So, to quickly recapitulate: the authorizeHttpRequests method of HttpSecurity is where authorization rules are set. And the AuthorizationManagerRequestMatcherRegistry is the object we use within this method to actually specify and configure these rules.

Here are some of the methods of AuthorizationManagerRequestMatcherRegistry:


  
 Method

  
What the method does





  
requestMatchers(String... patterns)

  
Defines URL patterns to match.





  
anyRequest()

  
Applies rules to all requests.





  
permitAll()

  
Grants access to all users.





  
authenticated()

  
Requires authentication for access.





  
hasRole(String role)

  
Grants access based on roles.





  
hasAuthority(String authority)

  
Grants access based on authorities.





  
denyAll()

  
Denies access to the specified request.

Let's go over the code example line by line to demonstrate what's going on:


@Configuration
@EnableWebSecurity
public class ProjectConfig {

     @Bean
1)   public SecurityFilterChain securityFilterChain(HttpSecurity http) throws Exception {	
2)       http.authorizeHttpRequests(auth -> 							
3)           auth.requestMatchers("/admin/**").hasRole("ADMIN")					
4)               .requestMatchers("/user/**").hasRole("USER")					
5)               .requestMatchers("/public/**").permitAll()					
6)               .anyRequest().authenticated()							
        );
7)       return http.build();									
    }
}

1) The method securityFilterChain is declared as a Spring Bean using @Bean, meaning Spring will manage and instantiate the object returned by the method as part of the application context. The method returns an object of type SecurityFilterChain and this bean is responsible for defining security configurations for the application.

2) The authorizeHttpRequests() method is called on the HttpSecurity object, allowing us to configure request authorization rules. In this method we use a lambda expression auth -> where auth is the name we gave to the AuthorizationManagerRequestMatcherRegistry.

3) We call the requestMatchers and hasRole methods of the AuthorizationManagerRequestMatcherRegistry to define specific access rules for different URL patterns.
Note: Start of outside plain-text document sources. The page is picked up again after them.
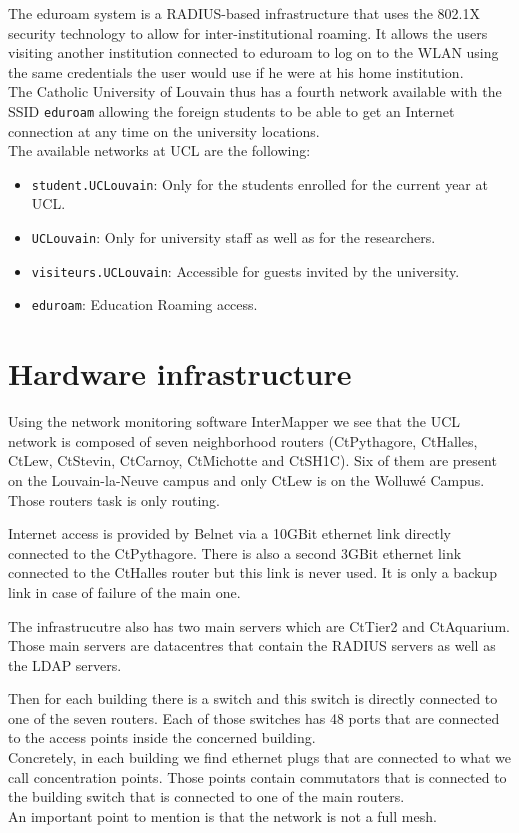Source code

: The eduroam system is a RADIUS-based infrastructure that uses the 802.1X security technology to allow for inter-institutional roaming. It allows the users visiting another institution connected to eduroam to log on to the WLAN using the same credentials the user would use if he were at his home institution\cite{eduroam2}.\\
The Catholic University of Louvain thus has a fourth network available with the SSID \texttt{eduroam} allowing the foreign students to be able to get an Internet connection at any time on the university locations.\\
The available networks at UCL are the following:
\begin{itemize}
	\item \texttt{student.UCLouvain}: Only for the students enrolled for the current year at UCL.
	\item \texttt{UCLouvain}: Only for university staff as well as for the researchers.
	\item \texttt{visiteurs.UCLouvain}: Accessible for guests invited by the university.
	\item \texttt{eduroam}: Education Roaming access.
\end{itemize}



\section{Hardware infrastructure}
Using the network monitoring software InterMapper\cite{intermapper} we see that the UCL network is composed of seven neighborhood routers (CtPythagore, CtHalles, CtLew, CtStevin, CtCarnoy, CtMichotte and CtSH1C). Six of them are present on the Louvain-la-Neuve campus and only CtLew is on the Wolluwé Campus. Those routers task is only routing.

Internet access is provided by Belnet via a 10GBit ethernet link directly connected to the CtPythagore. There is also a second 3GBit ethernet link connected to the CtHalles router but this link is never used. It is only a backup link in case of failure of the main one.

The infrastrucutre also has two main servers which are CtTier2 and CtAquarium. Those main servers are datacentres that contain the RADIUS servers as well as the LDAP servers.

Then for each building there is a switch and this switch is directly connected to one of the seven routers. Each of those switches has 48 ports that are connected to the access points inside the concerned building.\\
Concretely, in each building we find ethernet plugs that are connected to what we call concentration points. Those points contain commutators that is connected to the building switch that is connected to one of the main routers.\\
An important point to mention is that the network is not a full mesh.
This line specifies that any request matching the /admin/** pattern (e.g., /admin/dashboard, /admin/settings) can only be accessed by users who have the ADMIN role.

4) Any request matching the /user/** pattern (e.g., /user/profile, /user/settings) requires the USER role to access.

5) This line allows unrestricted access to any request matching /public/**. This means that anyone, whether authenticated or not, can access endpoints that start with /public

6) This line ensures that any other request (not explicitly mentioned in the previous matchers) must be authenticated.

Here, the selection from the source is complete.